### REQUIRED ACTION
What is the number of lines below that hold "compile"? Answer with that number only.

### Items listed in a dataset

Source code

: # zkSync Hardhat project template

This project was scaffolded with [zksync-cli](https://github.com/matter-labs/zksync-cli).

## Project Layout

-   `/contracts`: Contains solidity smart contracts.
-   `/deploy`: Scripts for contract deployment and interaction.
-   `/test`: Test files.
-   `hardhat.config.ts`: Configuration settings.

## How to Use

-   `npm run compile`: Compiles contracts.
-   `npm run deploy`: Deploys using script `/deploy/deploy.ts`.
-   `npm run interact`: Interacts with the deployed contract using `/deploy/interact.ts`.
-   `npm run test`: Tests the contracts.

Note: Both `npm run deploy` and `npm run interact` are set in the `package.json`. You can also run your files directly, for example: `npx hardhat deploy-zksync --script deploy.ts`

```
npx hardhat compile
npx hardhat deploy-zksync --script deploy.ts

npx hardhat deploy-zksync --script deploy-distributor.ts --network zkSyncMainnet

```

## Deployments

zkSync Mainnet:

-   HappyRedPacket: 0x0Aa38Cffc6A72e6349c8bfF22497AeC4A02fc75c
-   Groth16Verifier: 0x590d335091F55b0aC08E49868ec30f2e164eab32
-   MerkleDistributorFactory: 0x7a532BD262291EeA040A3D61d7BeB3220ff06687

### ANSWER
2